Em seguida, seu rosto se iluminou com
essa pequena vitória sobre o esquecimento:
-Im Sturm Wasserglas, este foi
dirigido por Georg Jacoby Na verdade, dois desses filmes que citei
entraram em cartaz em 1932.
-Veio, então, o escandaloso “Êxtase”...
-Ekstase ou Symphonie der
Liebe também foi chamado de Eva. O diretor foi Gustav Machaty, como
esquecê-lo?... Ele queria que a cena do orgasmo parecesse verdadeira, para
tanto, atrás das câmeras alisava-se com um objeto afiado, sei lá o que era
aquilo.
E riu mais uma vez com essa
reminiscência.
-Você era, então, a Hedwig Eva Maria
Kiesler.
-Fiz por merecer o nome Eva. - brincou.
-Seus pais, já falamos sobre isso, eram
judeus.
-Sim; minha mãe, Gertrud, nasceu em Lichtwitz. Ela
pertencia a uma família burguesa e foi pianista em Budapeste.
-E o seu pai?
-Meu pai, Emil Kiesler era diretor de
banco.
-Com o seu cérebro privilegiado, você
procurou logo os livros?
-Eu tinha a vocação artística nas veias;
estudei balé e piano até os dez anos de idade.

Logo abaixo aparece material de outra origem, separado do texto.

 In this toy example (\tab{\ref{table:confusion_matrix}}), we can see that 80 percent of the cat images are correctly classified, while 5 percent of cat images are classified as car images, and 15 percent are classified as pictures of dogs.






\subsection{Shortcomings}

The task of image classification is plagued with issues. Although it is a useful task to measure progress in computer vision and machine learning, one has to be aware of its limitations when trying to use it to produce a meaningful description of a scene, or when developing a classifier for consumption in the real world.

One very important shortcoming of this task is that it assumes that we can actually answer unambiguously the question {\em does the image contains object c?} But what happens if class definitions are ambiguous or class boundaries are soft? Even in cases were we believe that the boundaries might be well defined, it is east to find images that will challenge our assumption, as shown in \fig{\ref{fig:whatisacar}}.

-Na adolescência, conheceu o legendário
diretor de teatro, Max Reinhardt, que a considerou a mulher mais bela da
Europa. Mais tarde, Walt Disney se inspiraria em você para desenhar Branca de
Neve.
-Max Reinhardt era austríaco, como eu, de
Baden. Já era um artista consagrado quando me apresentei a ele em Berlim. Fez coisas
incríveis, como transformar um teatro em catedral ao encenar “O Milagre”.
Também foi prodigioso na montagem de “Sonho de uma noite de verão”, de
Shakespeare, que, anos depois, transformou em filme. Como era
lúcido, saiu do caldeirão fervente em que foi transformada a Europa pelos
nazistas e se estabeleceu nos Estados Unidos.

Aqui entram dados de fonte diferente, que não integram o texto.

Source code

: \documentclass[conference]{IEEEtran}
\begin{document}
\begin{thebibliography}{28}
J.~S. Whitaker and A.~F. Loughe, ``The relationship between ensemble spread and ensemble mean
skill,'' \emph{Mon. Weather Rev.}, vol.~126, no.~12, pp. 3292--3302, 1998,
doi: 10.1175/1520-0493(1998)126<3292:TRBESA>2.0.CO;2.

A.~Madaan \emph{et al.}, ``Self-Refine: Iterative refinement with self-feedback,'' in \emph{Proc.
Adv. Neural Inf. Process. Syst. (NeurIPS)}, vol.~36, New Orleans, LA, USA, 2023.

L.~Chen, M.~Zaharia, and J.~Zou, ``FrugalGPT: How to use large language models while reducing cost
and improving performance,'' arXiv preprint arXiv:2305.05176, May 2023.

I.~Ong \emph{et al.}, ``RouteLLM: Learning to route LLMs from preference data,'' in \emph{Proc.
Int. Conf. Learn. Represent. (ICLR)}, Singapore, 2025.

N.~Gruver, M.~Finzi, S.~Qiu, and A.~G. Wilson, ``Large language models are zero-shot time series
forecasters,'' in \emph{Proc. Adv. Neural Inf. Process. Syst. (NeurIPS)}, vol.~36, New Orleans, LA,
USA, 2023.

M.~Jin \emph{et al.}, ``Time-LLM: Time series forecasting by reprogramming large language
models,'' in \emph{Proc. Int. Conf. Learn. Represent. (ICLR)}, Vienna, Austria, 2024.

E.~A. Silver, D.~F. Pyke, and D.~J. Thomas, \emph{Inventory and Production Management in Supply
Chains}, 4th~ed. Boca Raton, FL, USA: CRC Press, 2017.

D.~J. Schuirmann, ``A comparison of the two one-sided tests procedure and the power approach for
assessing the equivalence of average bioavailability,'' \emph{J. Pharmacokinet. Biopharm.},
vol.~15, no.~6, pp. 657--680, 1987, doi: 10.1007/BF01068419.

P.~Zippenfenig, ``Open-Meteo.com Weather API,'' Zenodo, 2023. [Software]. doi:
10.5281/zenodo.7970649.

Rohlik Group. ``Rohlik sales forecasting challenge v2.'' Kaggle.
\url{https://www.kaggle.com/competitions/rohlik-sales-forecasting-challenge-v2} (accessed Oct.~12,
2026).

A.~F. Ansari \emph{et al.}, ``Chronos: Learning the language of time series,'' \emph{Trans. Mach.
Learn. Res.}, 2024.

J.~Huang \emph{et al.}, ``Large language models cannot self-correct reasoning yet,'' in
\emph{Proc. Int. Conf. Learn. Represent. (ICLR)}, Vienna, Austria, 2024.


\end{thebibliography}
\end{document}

-Bem, você já tinha atraído a atenção
dos magnatas de Hollywood, como Hedwig Eva Maria Kiesler, então, quando fugiu
do seu marido e do fanatismo dos seus patrícios, não lhe foi difícil conseguir
emprego.
-Apareceu o Louis B. Mayer, como já
disse, com uma boa proposta, e lá fui eu para Hollywood com o nome de Hedy
Lamarr.
-As telas dos cinemas não esperaram
muito por você, pois em 1938, você já estreava com destaque no filme “Argélia”,
o parceiro era Charles Boyer.
-Era uma refilmagem do clássico francês
“Demônio da Argélia” protagonizado pelo Jean Gabin. - esclareceu.
-Quando a Segunda Guerra Mundial
estourou, você filmava com Robert Taylor “A Flor dos Trópicos”?
-Fiz mais de um filme em 1939 e não
posso, por isso, precisar em qual deles eu trabalhava quando a Alemanha invadiu
a Polônia.
-Tudo bem que esses filmes e os demais
em que você participou eram agradáveis, bons entretenimentos, mas você não se
sentia incomodada em estar trabalhado em algo muito aquém da sua capacidade
intelectual?
-De forma alguma, eu gostava de sentir a
minha beleza sendo apreciada, isto é, gostava de parecer estúpida.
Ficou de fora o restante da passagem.